Taking Sex Differences Seriously. By Steven E. Rhoads.

University of Virginia public
policy professor Steven E. Rhoads’ latest book purports to be a
meticulously researched and elegantly written, provocative and
groundbreaking exploration of the masculine and feminine. I found
Taking Sex Differences Seriously to be a solid though
unexceptional book that makes a number of interesting points. Career
women, we learn, have higher average testosterone levels. Rhoads
provides interesting detail on how modern university textbooks
ignore women who choose to focus on volunteer and/or homemaker
careers, ironically implying that the only careers acceptable for
women are those traditionally defined (presumably by the patriarchy)

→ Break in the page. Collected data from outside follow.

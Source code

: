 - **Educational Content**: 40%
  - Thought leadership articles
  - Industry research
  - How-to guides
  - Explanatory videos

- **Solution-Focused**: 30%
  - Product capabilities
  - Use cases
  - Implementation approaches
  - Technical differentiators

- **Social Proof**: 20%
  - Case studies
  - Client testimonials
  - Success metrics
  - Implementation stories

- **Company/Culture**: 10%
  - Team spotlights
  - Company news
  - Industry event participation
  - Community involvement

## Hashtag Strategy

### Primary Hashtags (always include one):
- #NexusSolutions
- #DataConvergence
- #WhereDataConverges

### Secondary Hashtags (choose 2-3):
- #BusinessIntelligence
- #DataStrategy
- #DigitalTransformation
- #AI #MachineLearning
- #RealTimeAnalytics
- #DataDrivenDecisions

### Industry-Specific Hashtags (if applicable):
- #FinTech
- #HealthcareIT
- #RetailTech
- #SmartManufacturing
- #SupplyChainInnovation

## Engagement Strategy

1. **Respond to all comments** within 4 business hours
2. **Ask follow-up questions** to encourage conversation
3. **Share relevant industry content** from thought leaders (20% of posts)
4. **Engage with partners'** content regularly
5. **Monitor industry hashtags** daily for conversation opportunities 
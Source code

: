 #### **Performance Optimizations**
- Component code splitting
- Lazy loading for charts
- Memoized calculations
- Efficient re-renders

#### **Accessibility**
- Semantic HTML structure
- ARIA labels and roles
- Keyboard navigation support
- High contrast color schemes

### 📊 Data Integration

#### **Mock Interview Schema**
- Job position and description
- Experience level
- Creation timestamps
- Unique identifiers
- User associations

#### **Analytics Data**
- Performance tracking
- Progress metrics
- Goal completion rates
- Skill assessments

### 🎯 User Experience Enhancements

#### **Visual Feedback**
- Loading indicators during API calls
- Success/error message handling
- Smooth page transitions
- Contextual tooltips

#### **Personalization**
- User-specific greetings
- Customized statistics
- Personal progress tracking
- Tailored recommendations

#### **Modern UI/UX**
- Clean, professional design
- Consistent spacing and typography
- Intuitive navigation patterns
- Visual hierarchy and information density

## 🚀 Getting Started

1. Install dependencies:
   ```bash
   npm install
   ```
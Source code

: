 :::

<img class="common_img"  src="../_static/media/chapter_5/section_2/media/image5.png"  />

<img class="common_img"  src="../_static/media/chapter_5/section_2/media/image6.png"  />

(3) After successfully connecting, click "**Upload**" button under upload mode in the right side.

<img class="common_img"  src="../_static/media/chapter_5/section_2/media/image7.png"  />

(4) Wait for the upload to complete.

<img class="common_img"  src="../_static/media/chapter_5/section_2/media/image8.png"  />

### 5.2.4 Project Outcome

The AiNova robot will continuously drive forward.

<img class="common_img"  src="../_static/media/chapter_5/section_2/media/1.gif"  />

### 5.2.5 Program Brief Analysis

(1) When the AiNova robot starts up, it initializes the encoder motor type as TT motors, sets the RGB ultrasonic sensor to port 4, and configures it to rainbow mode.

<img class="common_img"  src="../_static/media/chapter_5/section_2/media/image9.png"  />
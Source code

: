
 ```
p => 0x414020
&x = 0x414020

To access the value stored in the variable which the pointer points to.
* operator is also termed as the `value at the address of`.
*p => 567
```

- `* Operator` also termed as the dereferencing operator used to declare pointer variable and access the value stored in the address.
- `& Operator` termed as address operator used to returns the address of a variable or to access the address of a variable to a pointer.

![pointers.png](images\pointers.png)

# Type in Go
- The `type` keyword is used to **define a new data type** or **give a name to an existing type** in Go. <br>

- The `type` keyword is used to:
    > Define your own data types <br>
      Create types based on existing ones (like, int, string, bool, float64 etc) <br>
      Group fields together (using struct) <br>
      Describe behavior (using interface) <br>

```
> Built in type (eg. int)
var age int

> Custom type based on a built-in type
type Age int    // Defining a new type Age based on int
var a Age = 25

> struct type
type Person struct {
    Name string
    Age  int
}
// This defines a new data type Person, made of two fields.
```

as successful. Along similar lines, the author deftly points out the
absurdity of prescribing and proscribing activities for our children
based on our political wishes.
One feminist academic quoted by
the author candidly, delightfully admits that she likes dating men
who are “totally sexist” because they are comfortable with privilege
and power. Putting together some points in different sections of the
book, the happiest marriages are not egalitarian in either power or
roles, but rather are male dominant with female influence on
decisionmaking, and have women performing somewhat more of the
chores than is seen as fair by either spouse. Rhoads’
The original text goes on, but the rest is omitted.